Per il produttore non fu una festa rendersi conto che casa sua avrebbe potuto essere presa di mira da un mostro di un’altra dimensione, da un pazzo assassino e da chissà quali altre bestialità magiche, e ci volle del buono per convincerlo che ingaggiare un’agenzia di sicurezza privata non sarebbe stato sufficiente a tenere lontane le minacce.
Dovette anche chiamare a lavoro per disdire tutti i suoi appuntamenti e assentarsi fino a data da definire, delegando ogni impegno ad assistenti, segretarie, stagisti e via discorrendo. Passò anche un buon quarto d’ora al telefono con il front dei Dirty Sands per scusarsi della sua improvvisa assenza dall’ufficio, quando invece gli aveva promesso di essere presente per la scelta delle cover del prossimo album.
Mentre viaggiavano in taxi insieme, Orlaith si sorprese di sentirgli usare frasi come “sei il mio mito, bello” o “lo sai che per te farei tutto, ma non ho potuto evitarlo… è una cosa che va oltre il mio controllo” per parlare con alcuni dei suoi clienti. Generalmente quello era il tono che, in passato, aveva usato anche con lei.
- E questa era l’ultima telefonata… grazie al cielo…- sbuffò Dave, stremato, mentre il taxi si fermava all’ennesimo semaforo - Beh… stiamo affrontando un’acquisizione, ho licenziato tre dipendenti e rischio di perdere il posto, che male c’è a prendersi un periodo di ferie indeterminato senza preavviso?-
Annie, seduta alla sua destra, si lasciò scappare una risatina e gli diede un buffetto sul braccio.
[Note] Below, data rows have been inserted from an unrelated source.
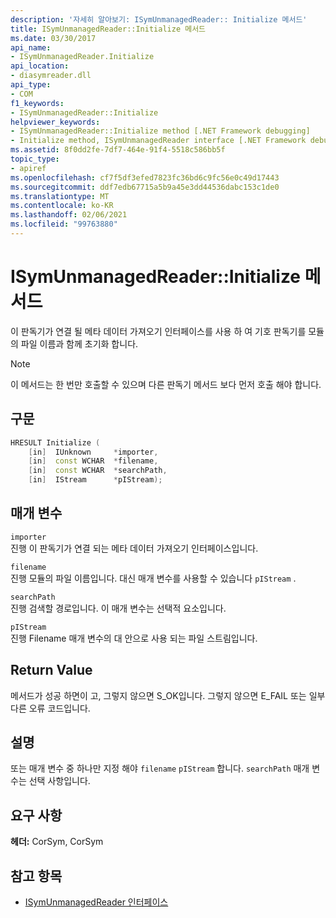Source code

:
 ```yaml
---
description: '자세히 알아보기: ISymUnmanagedReader:: Initialize 메서드'
title: ISymUnmanagedReader::Initialize 메서드
ms.date: 03/30/2017
api_name:
- ISymUnmanagedReader.Initialize
api_location:
- diasymreader.dll
api_type:
- COM
f1_keywords:
- ISymUnmanagedReader::Initialize
helpviewer_keywords:
- ISymUnmanagedReader::Initialize method [.NET Framework debugging]
- Initialize method, ISymUnmanagedReader interface [.NET Framework debugging]
ms.assetid: 8f0dd2fe-7df7-464e-91f4-5518c586bb5f
topic_type:
- apiref
ms.openlocfilehash: cf7f5df3efed7823fc36bd6c9fc56e0c49d17443
ms.sourcegitcommit: ddf7edb67715a5b9a45e3dd44536dabc153c1de0
ms.translationtype: MT
ms.contentlocale: ko-KR
ms.lasthandoff: 02/06/2021
ms.locfileid: "99763880"
---
```

# <a name="isymunmanagedreaderinitialize-method"></a>ISymUnmanagedReader::Initialize 메서드

이 판독기가 연결 될 메타 데이터 가져오기 인터페이스를 사용 하 여 기호 판독기를 모듈의 파일 이름과 함께 초기화 합니다.  
  
> [!NOTE]
> 이 메서드는 한 번만 호출할 수 있으며 다른 판독기 메서드 보다 먼저 호출 해야 합니다.  
  
## <a name="syntax"></a>구문  
  
```cpp  
HRESULT Initialize (  
    [in]  IUnknown     *importer,  
    [in]  const WCHAR  *filename,  
    [in]  const WCHAR  *searchPath,  
    [in]  IStream      *pIStream);  
```  
  
## <a name="parameters"></a>매개 변수  

 `importer`  
 진행 이 판독기가 연결 되는 메타 데이터 가져오기 인터페이스입니다.  
  
 `filename`  
 진행 모듈의 파일 이름입니다. 대신 매개 변수를 사용할 수 있습니다 `pIStream` .  
  
 `searchPath`  
 진행 검색할 경로입니다. 이 매개 변수는 선택적 요소입니다.  
  
 `pIStream`  
 진행 Filename 매개 변수의 대 안으로 사용 되는 파일 스트림입니다.  
  
## <a name="return-value"></a>Return Value  

 메서드가 성공 하면이 고, 그렇지 않으면 S_OK입니다. 그렇지 않으면 E_FAIL 또는 일부 다른 오류 코드입니다.  
  
## <a name="remarks"></a>설명  

 또는 매개 변수 중 하나만 지정 해야 `filename` `pIStream` 합니다. `searchPath` 매개 변수는 선택 사항입니다.  
  
## <a name="requirements"></a>요구 사항  

 **헤더:** CorSym, CorSym  
  
## <a name="see-also"></a>참고 항목

- [ISymUnmanagedReader 인터페이스](isymunmanagedreader-interface.md)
- Oh, ma dai, Dave… chi vuoi che ti sostituisca? Sei il superproduttore della Lightning Tune Records… anche quello squilibrato di Vaněk ti apprezzava. Non possono licenziarti, nessuno lavora più di te.-
David sorrise e contorse il braccio per scompigliarle i capelli, senza rispondere. Quando si voltò verso Orlaith vide che non sorrideva, e anzi lo guardava un po’ accigliata.
- Cosa?- chiese.
- Mi prendevi in giro allora?- chiese - Lo dici a tutti i tuoi clienti che sono i numeri uno e cose del genere?-
- Beh, lo sai, voi artisti siete imprevedibili e capricciosi, specialmente quando siete bravi. Bisogna coccolarvi.-
- Insomma è un sì.- brontolò lei, voltandosi verso il finestrino, seccata.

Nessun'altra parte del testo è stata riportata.